# Given data:
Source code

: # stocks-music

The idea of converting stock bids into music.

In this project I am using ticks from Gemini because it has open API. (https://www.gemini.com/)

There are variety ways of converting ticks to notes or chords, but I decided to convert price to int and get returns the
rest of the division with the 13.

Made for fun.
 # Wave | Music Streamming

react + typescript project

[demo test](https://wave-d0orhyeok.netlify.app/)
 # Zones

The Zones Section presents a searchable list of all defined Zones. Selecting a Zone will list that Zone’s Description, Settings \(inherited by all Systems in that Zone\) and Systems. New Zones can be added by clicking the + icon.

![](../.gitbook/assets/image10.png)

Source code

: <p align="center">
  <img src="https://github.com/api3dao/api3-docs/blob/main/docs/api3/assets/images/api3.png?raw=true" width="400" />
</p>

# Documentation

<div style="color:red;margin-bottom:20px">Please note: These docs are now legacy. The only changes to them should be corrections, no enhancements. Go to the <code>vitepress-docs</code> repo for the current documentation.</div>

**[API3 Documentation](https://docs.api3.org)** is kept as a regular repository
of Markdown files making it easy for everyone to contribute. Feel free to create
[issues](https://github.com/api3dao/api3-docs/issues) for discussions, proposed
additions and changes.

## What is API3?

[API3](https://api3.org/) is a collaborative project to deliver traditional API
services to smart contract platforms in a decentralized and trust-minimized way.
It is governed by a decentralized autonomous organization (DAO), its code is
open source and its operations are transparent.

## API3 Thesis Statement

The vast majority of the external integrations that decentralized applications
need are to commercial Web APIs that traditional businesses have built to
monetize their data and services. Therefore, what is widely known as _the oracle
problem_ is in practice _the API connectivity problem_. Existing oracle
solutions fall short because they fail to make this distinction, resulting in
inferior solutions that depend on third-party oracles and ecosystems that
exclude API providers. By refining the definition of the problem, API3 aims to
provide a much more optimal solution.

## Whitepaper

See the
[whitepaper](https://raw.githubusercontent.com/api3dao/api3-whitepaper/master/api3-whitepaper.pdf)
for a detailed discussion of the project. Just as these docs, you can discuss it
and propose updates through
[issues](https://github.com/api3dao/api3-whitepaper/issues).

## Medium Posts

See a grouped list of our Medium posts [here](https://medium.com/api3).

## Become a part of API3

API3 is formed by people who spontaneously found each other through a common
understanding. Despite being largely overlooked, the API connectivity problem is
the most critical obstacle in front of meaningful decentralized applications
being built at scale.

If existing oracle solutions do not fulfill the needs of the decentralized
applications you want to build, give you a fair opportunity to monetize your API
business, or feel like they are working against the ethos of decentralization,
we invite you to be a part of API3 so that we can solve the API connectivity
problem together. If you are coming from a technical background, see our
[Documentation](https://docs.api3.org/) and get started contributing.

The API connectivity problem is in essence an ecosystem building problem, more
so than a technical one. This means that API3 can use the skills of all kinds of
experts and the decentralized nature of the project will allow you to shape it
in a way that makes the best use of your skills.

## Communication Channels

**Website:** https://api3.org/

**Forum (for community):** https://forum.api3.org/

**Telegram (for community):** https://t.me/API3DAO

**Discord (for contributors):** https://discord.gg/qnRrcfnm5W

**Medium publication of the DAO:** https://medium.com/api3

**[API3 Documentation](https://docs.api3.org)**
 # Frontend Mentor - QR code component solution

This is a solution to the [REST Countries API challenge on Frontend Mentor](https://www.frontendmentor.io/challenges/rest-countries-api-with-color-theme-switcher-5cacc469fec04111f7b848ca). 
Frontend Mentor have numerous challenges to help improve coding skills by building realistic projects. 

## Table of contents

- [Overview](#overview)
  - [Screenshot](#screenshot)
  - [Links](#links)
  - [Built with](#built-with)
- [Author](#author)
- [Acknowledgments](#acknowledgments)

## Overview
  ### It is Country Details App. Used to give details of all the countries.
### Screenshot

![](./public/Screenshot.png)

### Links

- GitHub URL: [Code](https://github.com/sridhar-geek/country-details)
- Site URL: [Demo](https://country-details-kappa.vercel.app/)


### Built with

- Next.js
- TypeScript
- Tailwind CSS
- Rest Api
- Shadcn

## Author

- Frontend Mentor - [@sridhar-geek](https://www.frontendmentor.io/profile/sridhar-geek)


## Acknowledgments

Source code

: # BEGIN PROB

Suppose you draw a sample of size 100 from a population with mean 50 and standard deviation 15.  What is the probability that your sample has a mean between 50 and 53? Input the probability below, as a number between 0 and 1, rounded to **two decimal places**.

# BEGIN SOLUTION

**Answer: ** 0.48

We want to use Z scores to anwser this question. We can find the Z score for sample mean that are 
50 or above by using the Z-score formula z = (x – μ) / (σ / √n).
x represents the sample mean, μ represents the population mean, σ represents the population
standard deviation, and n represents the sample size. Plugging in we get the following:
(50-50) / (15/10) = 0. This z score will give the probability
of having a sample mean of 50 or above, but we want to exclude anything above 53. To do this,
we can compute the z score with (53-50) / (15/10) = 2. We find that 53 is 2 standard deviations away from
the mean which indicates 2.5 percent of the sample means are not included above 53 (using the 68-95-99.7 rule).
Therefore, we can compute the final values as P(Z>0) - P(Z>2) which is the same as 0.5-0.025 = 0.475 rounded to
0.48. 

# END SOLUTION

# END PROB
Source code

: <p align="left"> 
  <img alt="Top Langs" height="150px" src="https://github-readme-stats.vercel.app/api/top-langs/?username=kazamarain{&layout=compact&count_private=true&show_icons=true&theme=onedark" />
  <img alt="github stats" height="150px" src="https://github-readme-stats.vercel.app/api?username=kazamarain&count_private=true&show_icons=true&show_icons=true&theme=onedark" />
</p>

# Work instructions:
Retype the whole listing above exactly as it appears.

# Exercise solution:
Source code

: # stocks-music

The idea of converting stock bids into music.

In this project I am using ticks from Gemini because it has open API. (https://www.gemini.com/)

There are variety ways of converting ticks to notes or chords, but I decided to convert price to int and get returns the
rest of the division with the 13.

Made for fun.
 # Wave | Music Streamming

react + typescript project

[demo test](https://wave-d0orhyeok.netlify.app/)
 # Zones

The Zones Section presents a searchable list of all defined Zones. Selecting a Zone will list that Zone’s Description, Settings \(inherited by all Systems in that Zone\) and Systems. New Zones can be added by clicking the + icon.

![](../.gitbook/assets/image10.png)

Source code

: <p align="center">
  <img src="https://github.com/api3dao/api3-docs/blob/main/docs/api3/assets/images/api3.png?raw=true" width="400" />
</p>

# Documentation

<div style="color:red;margin-bottom:20px">Please note: These docs are now legacy. The only changes to them should be corrections, no enhancements. Go to the <code>vitepress-docs</code> repo for the current documentation.</div>

**[API3 Documentation](https://docs.api3.org)** is kept as a regular repository
of Markdown files making it easy for everyone to contribute. Feel free to create
[issues](https://github.com/api3dao/api3-docs/issues) for discussions, proposed
additions and changes.

## What is API3?

[API3](https://api3.org/) is a collaborative project to deliver traditional API
services to smart contract platforms in a decentralized and trust-minimized way.
It is governed by a decentralized autonomous organization (DAO), its code is
open source and its operations are transparent.

## API3 Thesis Statement

The vast majority of the external integrations that decentralized applications
need are to commercial Web APIs that traditional businesses have built to
monetize their data and services. Therefore, what is widely known as _the oracle
problem_ is in practice _the API connectivity problem_. Existing oracle
solutions fall short because they fail to make this distinction, resulting in
inferior solutions that depend on third-party oracles and ecosystems that
exclude API providers. By refining the definition of the problem, API3 aims to
provide a much more optimal solution.

## Whitepaper

See the
[whitepaper](https://raw.githubusercontent.com/api3dao/api3-whitepaper/master/api3-whitepaper.pdf)
for a detailed discussion of the project. Just as these docs, you can discuss it
and propose updates through
[issues](https://github.com/api3dao/api3-whitepaper/issues).

## Medium Posts

See a grouped list of our Medium posts [here](https://medium.com/api3).

## Become a part of API3

API3 is formed by people who spontaneously found each other through a common
understanding. Despite being largely overlooked, the API connectivity problem is
the most critical obstacle in front of meaningful decentralized applications
being built at scale.

If existing oracle solutions do not fulfill the needs of the decentralized
applications you want to build, give you a fair opportunity to monetize your API
business, or feel like they are working against the ethos of decentralization,
we invite you to be a part of API3 so that we can solve the API connectivity
problem together. If you are coming from a technical background, see our
[Documentation](https://docs.api3.org/) and get started contributing.

The API connectivity problem is in essence an ecosystem building problem, more
so than a technical one. This means that API3 can use the skills of all kinds of
experts and the decentralized nature of the project will allow you to shape it
in a way that makes the best use of your skills.

## Communication Channels

**Website:** https://api3.org/

**Forum (for community):** https://forum.api3.org/

**Telegram (for community):** https://t.me/API3DAO

**Discord (for contributors):** https://discord.gg/qnRrcfnm5W

**Medium publication of the DAO:** https://medium.com/api3

**[API3 Documentation](https://docs.api3.org)**
 # Frontend Mentor - QR code component solution

This is a solution to the [REST Countries API challenge on Frontend Mentor](https://www.frontendmentor.io/challenges/rest-countries-api-with-color-theme-switcher-5cacc469fec04111f7b848ca). 
Frontend Mentor have numerous challenges to help improve coding skills by building realistic projects. 

## Table of contents

- [Overview](#overview)
  - [Screenshot](#screenshot)
  - [Links](#links)
  - [Built with](#built-with)
- [Author](#author)
- [Acknowledgments](#acknowledgments)

## Overview
  ### It is Country Details App. Used to give details of all the countries.
### Screenshot

![](./public/Screenshot.png)

### Links

- GitHub URL: [Code](https://github.com/sridhar-geek/country-details)
- Site URL: [Demo](https://country-details-kappa.vercel.app/)


### Built with

- Next.js
- TypeScript
- Tailwind CSS
- Rest Api
- Shadcn

## Author

- Frontend Mentor - [@sridhar-geek](https://www.frontendmentor.io/profile/sridhar-geek)


## Acknowledgments

Source code

: # BEGIN PROB

Suppose you draw a sample of size 100 from a population with mean 50 and standard deviation 15.  What is the probability that your sample has a mean between 50 and 53? Input the probability below, as a number between 0 and 1, rounded to **two decimal places**.

# BEGIN SOLUTION

**Answer: ** 0.48

We want to use Z scores to anwser this question. We can find the Z score for sample mean that are 
50 or above by using the Z-score formula z = (x – μ) / (σ / √n).
x represents the sample mean, μ represents the population mean, σ represents the population
standard deviation, and n represents the sample size. Plugging in we get the following:
(50-50) / (15/10) = 0. This z score will give the probability
of having a sample mean of 50 or above, but we want to exclude anything above 53. To do this,
we can compute the z score with (53-50) / (15/10) = 2. We find that 53 is 2 standard deviations away from
the mean which indicates 2.5 percent of the sample means are not included above 53 (using the 68-95-99.7 rule).
Therefore, we can compute the final values as P(Z>0) - P(Z>2) which is the same as 0.5-0.025 = 0.475 rounded to
0.48. 

# END SOLUTION

# END PROB
Source code

: <p align="left"> 
  <img alt="Top Langs" height="150px" src="https://github-readme-stats.vercel.app/api/top-langs/?username=kazamarain{&layout=compact&count_private=true&show_icons=true&theme=onedark" />
  <img alt="github stats" height="150px" src="https://github-readme-stats.vercel.app/api?username=kazamarain&count_private=true&show_icons=true&show_icons=true&theme=onedark" />
</p>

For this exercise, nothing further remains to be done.